The White House Correspondents Association, which advocates for press access to the White House and the president, said it was “deeply disappointed” that the White House declined its request for press coverage of Naomi Biden’s wedding.

“White House weddings have been covered by the press throughout history and the first family’s wish for privacy must be balanced against the public’s interest in an event occurring at the People’s House with the president as a participant,” the WHCA board said in a statement.

Stewart McLaurin, president of the White House Historical Association, said it’s important to remember that first families are families first and foremost.

“Their privacy should be respected, their wishes should be respected,” he said.

The wedding is just one half of a big weekend for the Biden family. The president’s 80th birthday is Sunday and family members in town will celebrate him at a brunch hosted by the first lady.

“Most of the weddings, at least in the early part of the 19th century, those are much more private, smaller family affairs. So typically, you see presidents’ family members getting married,” said Mann. “It’s not really until the latter half of the 19th century and in the 20th century that you see a lot of buzz and national attention being brought to these White House weddings.”

The shift truly took hold in 1906, when then-President Teddy Roosevelt’s daughter Alice Roosevelt exchanged vows with a congressman named Nicholas Longworth.

The match made in political heaven was already “pretty high-profile,” according to Mann.

“Teddy Roosevelt is a larger-than-life historical figure. So of course, people are very interested in him and his family — and her particular wedding.”

The shindig was considered a “really big deal,” Mann said.

“She was a celebrity in her own right, and so it was very highly covered. And everybody wanted all the details for that one.”

While Naomi Biden — the daughter of Hunter Biden and his ex-wife, Kathleen — briefly gushed on social media about her wedding, writing in a Twitter post in July that she “couldn’t be more excited” to get married on the South Lawn, there has been decidedly minimal buzz about the event.

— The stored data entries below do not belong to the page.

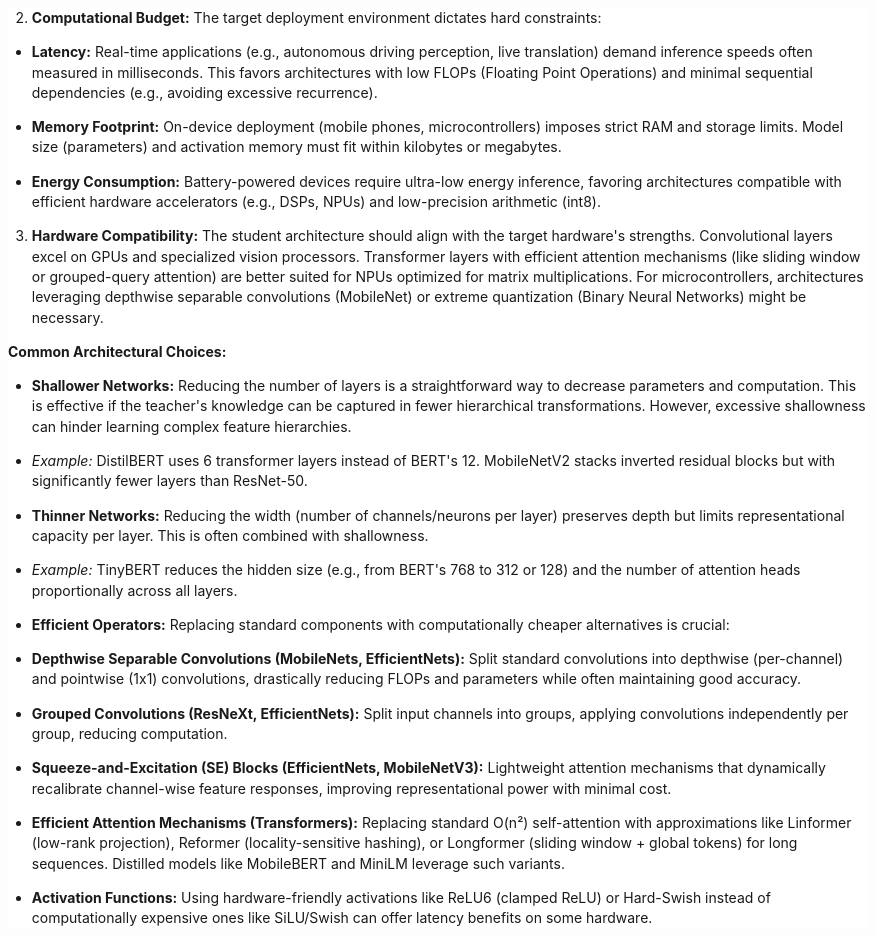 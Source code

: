 2.  **Computational Budget:** The target deployment environment dictates hard constraints:

*   **Latency:** Real-time applications (e.g., autonomous driving perception, live translation) demand inference speeds often measured in milliseconds. This favors architectures with low FLOPs (Floating Point Operations) and minimal sequential dependencies (e.g., avoiding excessive recurrence).

*   **Memory Footprint:** On-device deployment (mobile phones, microcontrollers) imposes strict RAM and storage limits. Model size (parameters) and activation memory must fit within kilobytes or megabytes.

*   **Energy Consumption:** Battery-powered devices require ultra-low energy inference, favoring architectures compatible with efficient hardware accelerators (e.g., DSPs, NPUs) and low-precision arithmetic (int8).

3.  **Hardware Compatibility:** The student architecture should align with the target hardware's strengths. Convolutional layers excel on GPUs and specialized vision processors. Transformer layers with efficient attention mechanisms (like sliding window or grouped-query attention) are better suited for NPUs optimized for matrix multiplications. For microcontrollers, architectures leveraging depthwise separable convolutions (MobileNet) or extreme quantization (Binary Neural Networks) might be necessary.

**Common Architectural Choices:**

*   **Shallower Networks:** Reducing the number of layers is a straightforward way to decrease parameters and computation. This is effective if the teacher's knowledge can be captured in fewer hierarchical transformations. However, excessive shallowness can hinder learning complex feature hierarchies.

*   *Example:* DistilBERT uses 6 transformer layers instead of BERT's 12. MobileNetV2 stacks inverted residual blocks but with significantly fewer layers than ResNet-50.

*   **Thinner Networks:** Reducing the width (number of channels/neurons per layer) preserves depth but limits representational capacity per layer. This is often combined with shallowness.

*   *Example:* TinyBERT reduces the hidden size (e.g., from BERT's 768 to 312 or 128) and the number of attention heads proportionally across all layers.

*   **Efficient Operators:** Replacing standard components with computationally cheaper alternatives is crucial:

*   **Depthwise Separable Convolutions (MobileNets, EfficientNets):** Split standard convolutions into depthwise (per-channel) and pointwise (1x1) convolutions, drastically reducing FLOPs and parameters while often maintaining good accuracy.

*   **Grouped Convolutions (ResNeXt, EfficientNets):** Split input channels into groups, applying convolutions independently per group, reducing computation.

*   **Squeeze-and-Excitation (SE) Blocks (EfficientNets, MobileNetV3):** Lightweight attention mechanisms that dynamically recalibrate channel-wise feature responses, improving representational power with minimal cost.

*   **Efficient Attention Mechanisms (Transformers):** Replacing standard O(n²) self-attention with approximations like Linformer (low-rank projection), Reformer (locality-sensitive hashing), or Longformer (sliding window + global tokens) for long sequences. Distilled models like MobileBERT and MiniLM leverage such variants.

*   **Activation Functions:** Using hardware-friendly activations like ReLU6 (clamped ReLU) or Hard-Swish instead of computationally expensive ones like SiLU/Swish can offer latency benefits on some hardware.
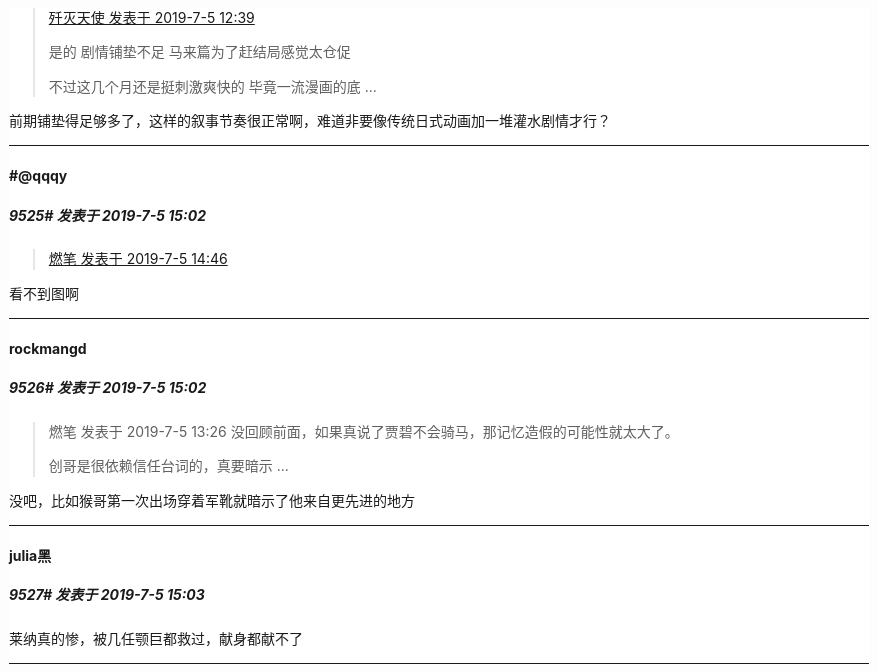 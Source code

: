 

<blockquote><a href="httphttps://bbs.saraba1st.com/2b/forum.php?mod=redirect&amp;goto=findpost&amp;pid=44394966&amp;ptid=915143" target="_blank">歼灭天使 发表于 2019-7-5 12:39</a>

是的 剧情铺垫不足 马来篇为了赶结局感觉太仓促

不过这几个月还是挺刺激爽快的 毕竟一流漫画的底 ...</blockquote>
前期铺垫得足够多了，这样的叙事节奏很正常啊，难道非要像传统日式动画加一堆灌水剧情才行？







-----

####  #@qqqy  
##### 9525#       发表于 2019-7-5 15:02



<blockquote><a href="httphttps://bbs.saraba1st.com/2b/forum.php?mod=redirect&amp;goto=findpost&amp;pid=44396604&amp;ptid=915143" target="_blank">燃笔 发表于 2019-7-5 14:46</a></blockquote>
看不到图啊







-----

####  rockmangd  
##### 9526#       发表于 2019-7-5 15:02



<blockquote>燃笔 发表于 2019-7-5 13:26
没回顾前面，如果真说了贾碧不会骑马，那记忆造假的可能性就太大了。


创哥是很依赖信任台词的，真要暗示 ...</blockquote>
没吧，比如猴哥第一次出场穿着军靴就暗示了他来自更先进的地方







-----

####  julia黑  
##### 9527#       发表于 2019-7-5 15:03




莱纳真的惨，被几任颚巨都救过，献身都献不了







-----
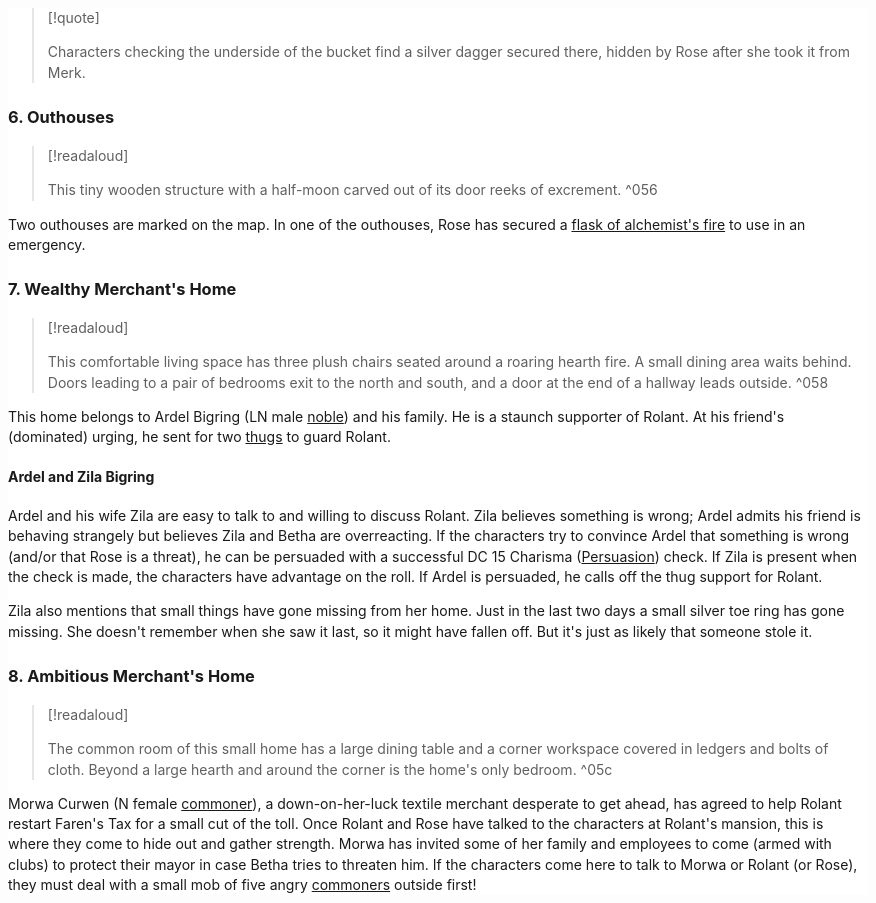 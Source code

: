 > [!quote]  
> 
> Characters checking the underside of the bucket find a silver dagger secured there, hidden by Rose after she took it from Merk.

### 6. Outhouses

> [!readaloud] 
> 
> This tiny wooden structure with a half-moon carved out of its door reeks of excrement.
^056

Two outhouses are marked on the map. In one of the outhouses, Rose has secured a [flask of alchemist's fire](Mechanics/items/alchemists-fire-flask.md) to use in an emergency.

### 7. Wealthy Merchant's Home

> [!readaloud] 
> 
> This comfortable living space has three plush chairs seated around a roaring hearth fire. A small dining area waits behind. Doors leading to a pair of bedrooms exit to the north and south, and a door at the end of a hallway leads outside.
^058

This home belongs to Ardel Bigring (LN male [noble](Mechanics/bestiary/humanoid/noble.md)) and his family. He is a staunch supporter of Rolant. At his friend's (dominated) urging, he sent for two [thugs](Mechanics/bestiary/humanoid/thug.md) to guard Rolant.

#### Ardel and Zila Bigring

Ardel and his wife Zila are easy to talk to and willing to discuss Rolant. Zila believes something is wrong; Ardel admits his friend is behaving strangely but believes Zila and Betha are overreacting. If the characters try to convince Ardel that something is wrong (and/or that Rose is a threat), he can be persuaded with a successful DC 15 Charisma ([Persuasion](Mechanics/Rules/skills.md#Persuasion)) check. If Zila is present when the check is made, the characters have advantage on the roll. If Ardel is persuaded, he calls off the thug support for Rolant.

Zila also mentions that small things have gone missing from her home. Just in the last two days a small silver toe ring has gone missing. She doesn't remember when she saw it last, so it might have fallen off. But it's just as likely that someone stole it.

### 8. Ambitious Merchant's Home

> [!readaloud] 
> 
> The common room of this small home has a large dining table and a corner workspace covered in ledgers and bolts of cloth. Beyond a large hearth and around the corner is the home's only bedroom.
^05c

Morwa Curwen (N female [commoner](Mechanics/bestiary/humanoid/commoner.md)), a down-on-her-luck textile merchant desperate to get ahead, has agreed to help Rolant restart Faren's Tax for a small cut of the toll. Once Rolant and Rose have talked to the characters at Rolant's mansion, this is where they come to hide out and gather strength. Morwa has invited some of her family and employees to come (armed with clubs) to protect their mayor in case Betha tries to threaten him. If the characters come here to talk to Morwa or Rolant (or Rose), they must deal with a small mob of five angry [commoners](Mechanics/bestiary/humanoid/commoner.md) outside first!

That makes sense to Mann, who noted that Biden’s grandchildren “aren’t as much in the public attention as … say, the Johnson family.”

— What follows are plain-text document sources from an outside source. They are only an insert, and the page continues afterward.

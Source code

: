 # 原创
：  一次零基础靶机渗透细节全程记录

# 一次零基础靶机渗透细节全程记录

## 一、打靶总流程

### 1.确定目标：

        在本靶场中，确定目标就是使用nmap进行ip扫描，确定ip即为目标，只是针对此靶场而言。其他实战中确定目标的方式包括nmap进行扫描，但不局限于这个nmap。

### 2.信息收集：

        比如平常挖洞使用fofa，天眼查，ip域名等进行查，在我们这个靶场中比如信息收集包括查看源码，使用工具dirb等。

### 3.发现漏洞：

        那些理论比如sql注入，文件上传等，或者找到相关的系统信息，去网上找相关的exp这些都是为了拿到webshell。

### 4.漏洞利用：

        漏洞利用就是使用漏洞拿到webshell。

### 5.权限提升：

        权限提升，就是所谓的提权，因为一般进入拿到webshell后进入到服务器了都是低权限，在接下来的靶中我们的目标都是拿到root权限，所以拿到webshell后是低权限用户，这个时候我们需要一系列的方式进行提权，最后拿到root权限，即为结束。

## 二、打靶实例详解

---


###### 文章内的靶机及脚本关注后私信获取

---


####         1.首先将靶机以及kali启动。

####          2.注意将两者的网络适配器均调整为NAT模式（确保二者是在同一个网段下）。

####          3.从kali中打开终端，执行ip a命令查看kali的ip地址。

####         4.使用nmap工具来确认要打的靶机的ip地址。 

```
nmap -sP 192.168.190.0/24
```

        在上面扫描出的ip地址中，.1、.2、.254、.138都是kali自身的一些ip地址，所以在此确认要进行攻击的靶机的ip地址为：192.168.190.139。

“Lynda and Luci Johnson lived at the White House at various points, and were very present in life, so when they got married that was a big deal. And everybody knew them,” Mann said. Former President Lyndon Johnson’s younger daughter, Luci, held her reception at the White House in 1966, while her older sister, Lynda Bird Johnson, married Capt. Charles Robb in the East Room in 1967.

A wedding reception at the White House for a first family member hasn’t been held in more than a decade — in 2008, Jenna Bush, daughter of then-President George W. Bush, hosted her bash with Henry Hager at the executive mansion following a Texas ceremony.